- _WHAT YOU WILL DO_
Please return the lines of the data that contain "Displays".

[Saved data entries]

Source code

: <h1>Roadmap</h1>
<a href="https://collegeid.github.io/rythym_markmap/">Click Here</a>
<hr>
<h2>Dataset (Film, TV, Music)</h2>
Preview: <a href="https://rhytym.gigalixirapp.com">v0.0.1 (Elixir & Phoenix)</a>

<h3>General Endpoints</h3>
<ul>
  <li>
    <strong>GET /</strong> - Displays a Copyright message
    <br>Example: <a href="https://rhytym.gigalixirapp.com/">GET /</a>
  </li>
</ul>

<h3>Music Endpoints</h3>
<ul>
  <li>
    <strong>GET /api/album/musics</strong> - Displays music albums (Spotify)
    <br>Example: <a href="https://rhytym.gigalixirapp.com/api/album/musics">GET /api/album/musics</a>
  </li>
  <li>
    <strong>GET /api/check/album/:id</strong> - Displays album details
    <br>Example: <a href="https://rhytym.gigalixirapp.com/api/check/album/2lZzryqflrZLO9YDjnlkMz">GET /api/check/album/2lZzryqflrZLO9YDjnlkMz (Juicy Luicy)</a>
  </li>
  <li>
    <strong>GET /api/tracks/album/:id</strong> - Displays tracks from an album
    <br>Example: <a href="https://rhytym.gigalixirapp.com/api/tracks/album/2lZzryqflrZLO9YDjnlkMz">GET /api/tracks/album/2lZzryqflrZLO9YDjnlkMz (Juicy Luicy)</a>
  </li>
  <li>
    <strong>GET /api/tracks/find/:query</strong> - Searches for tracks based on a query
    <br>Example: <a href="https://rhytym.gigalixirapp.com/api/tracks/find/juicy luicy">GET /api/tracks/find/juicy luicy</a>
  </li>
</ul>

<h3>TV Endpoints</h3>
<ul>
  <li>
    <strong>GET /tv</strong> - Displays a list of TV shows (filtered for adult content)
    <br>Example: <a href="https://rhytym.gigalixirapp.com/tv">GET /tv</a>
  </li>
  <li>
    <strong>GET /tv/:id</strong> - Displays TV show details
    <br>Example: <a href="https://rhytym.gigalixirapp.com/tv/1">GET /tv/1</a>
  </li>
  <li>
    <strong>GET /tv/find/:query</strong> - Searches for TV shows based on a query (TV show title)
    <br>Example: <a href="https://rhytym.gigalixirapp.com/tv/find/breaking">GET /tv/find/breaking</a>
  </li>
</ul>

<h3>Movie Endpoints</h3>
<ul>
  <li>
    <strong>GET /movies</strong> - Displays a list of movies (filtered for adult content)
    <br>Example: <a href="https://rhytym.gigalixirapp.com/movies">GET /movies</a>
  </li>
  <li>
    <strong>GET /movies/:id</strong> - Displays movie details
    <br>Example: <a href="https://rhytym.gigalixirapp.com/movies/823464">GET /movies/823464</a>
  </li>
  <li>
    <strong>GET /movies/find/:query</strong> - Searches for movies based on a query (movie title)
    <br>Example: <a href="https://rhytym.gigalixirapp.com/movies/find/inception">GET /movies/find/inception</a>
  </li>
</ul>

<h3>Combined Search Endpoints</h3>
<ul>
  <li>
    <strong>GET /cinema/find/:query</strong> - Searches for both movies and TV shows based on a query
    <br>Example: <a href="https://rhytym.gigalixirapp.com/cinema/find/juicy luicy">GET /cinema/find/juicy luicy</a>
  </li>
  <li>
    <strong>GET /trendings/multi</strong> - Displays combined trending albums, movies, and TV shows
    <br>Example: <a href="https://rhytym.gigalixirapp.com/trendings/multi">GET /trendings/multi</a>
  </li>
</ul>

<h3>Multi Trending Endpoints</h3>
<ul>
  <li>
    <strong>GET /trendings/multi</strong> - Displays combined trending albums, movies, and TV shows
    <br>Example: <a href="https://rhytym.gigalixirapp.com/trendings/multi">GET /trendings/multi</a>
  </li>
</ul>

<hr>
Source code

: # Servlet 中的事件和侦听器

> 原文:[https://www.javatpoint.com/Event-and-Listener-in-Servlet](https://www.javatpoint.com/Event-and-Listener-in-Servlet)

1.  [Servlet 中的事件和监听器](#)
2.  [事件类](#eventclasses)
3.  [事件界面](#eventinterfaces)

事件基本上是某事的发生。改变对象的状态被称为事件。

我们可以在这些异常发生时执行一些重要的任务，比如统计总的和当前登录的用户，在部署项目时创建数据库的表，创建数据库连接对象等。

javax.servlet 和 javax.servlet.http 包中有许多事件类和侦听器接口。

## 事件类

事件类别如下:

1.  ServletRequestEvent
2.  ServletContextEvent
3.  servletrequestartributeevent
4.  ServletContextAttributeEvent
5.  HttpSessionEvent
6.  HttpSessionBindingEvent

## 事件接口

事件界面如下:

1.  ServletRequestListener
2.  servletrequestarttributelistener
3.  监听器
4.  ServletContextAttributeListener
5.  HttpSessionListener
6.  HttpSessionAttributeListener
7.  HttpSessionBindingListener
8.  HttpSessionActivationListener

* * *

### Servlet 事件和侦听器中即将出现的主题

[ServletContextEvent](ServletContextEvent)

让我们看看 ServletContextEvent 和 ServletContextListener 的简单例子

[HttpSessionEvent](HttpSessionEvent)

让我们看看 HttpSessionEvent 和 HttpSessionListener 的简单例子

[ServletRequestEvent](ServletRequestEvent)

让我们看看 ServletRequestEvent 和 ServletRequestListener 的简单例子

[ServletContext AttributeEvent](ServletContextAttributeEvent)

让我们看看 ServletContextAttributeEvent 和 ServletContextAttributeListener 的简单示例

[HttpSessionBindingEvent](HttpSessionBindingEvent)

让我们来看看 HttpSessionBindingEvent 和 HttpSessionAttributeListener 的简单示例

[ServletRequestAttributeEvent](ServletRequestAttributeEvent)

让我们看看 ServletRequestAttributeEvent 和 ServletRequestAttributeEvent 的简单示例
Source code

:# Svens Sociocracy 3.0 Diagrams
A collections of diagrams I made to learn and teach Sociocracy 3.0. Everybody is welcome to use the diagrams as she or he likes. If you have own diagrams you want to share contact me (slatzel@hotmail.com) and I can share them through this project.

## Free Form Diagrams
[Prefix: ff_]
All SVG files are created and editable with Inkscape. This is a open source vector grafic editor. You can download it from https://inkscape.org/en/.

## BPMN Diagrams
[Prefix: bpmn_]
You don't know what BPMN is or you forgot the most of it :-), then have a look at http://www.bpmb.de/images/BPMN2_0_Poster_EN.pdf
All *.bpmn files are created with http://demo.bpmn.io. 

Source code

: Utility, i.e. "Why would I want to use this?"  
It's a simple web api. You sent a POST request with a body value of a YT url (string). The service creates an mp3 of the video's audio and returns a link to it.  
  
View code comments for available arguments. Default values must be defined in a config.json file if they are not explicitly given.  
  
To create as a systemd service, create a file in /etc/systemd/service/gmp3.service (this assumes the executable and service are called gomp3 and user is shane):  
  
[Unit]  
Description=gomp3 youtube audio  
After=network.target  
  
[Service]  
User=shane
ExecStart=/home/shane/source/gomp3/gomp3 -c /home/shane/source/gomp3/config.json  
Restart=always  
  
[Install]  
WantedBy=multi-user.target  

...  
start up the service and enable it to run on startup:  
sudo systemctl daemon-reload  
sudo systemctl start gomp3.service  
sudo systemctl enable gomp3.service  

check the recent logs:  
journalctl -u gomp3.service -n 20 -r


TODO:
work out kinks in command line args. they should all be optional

- _OUTPUT OF THE TASK_
    <strong>GET /</strong> - Displays a Copyright message
    <strong>GET /api/album/musics</strong> - Displays music albums (Spotify)
    <strong>GET /api/check/album/:id</strong> - Displays album details
    <strong>GET /api/tracks/album/:id</strong> - Displays tracks from an album
    <strong>GET /tv</strong> - Displays a list of TV shows (filtered for adult content)
    <strong>GET /tv/:id</strong> - Displays TV show details
    <strong>GET /movies</strong> - Displays a list of movies (filtered for adult content)
    <strong>GET /movies/:id</strong> - Displays movie details
    <strong>GET /trendings/multi</strong> - Displays combined trending albums, movies, and TV shows
    <strong>GET /trendings/multi</strong> - Displays combined trending albums, movies, and TV shows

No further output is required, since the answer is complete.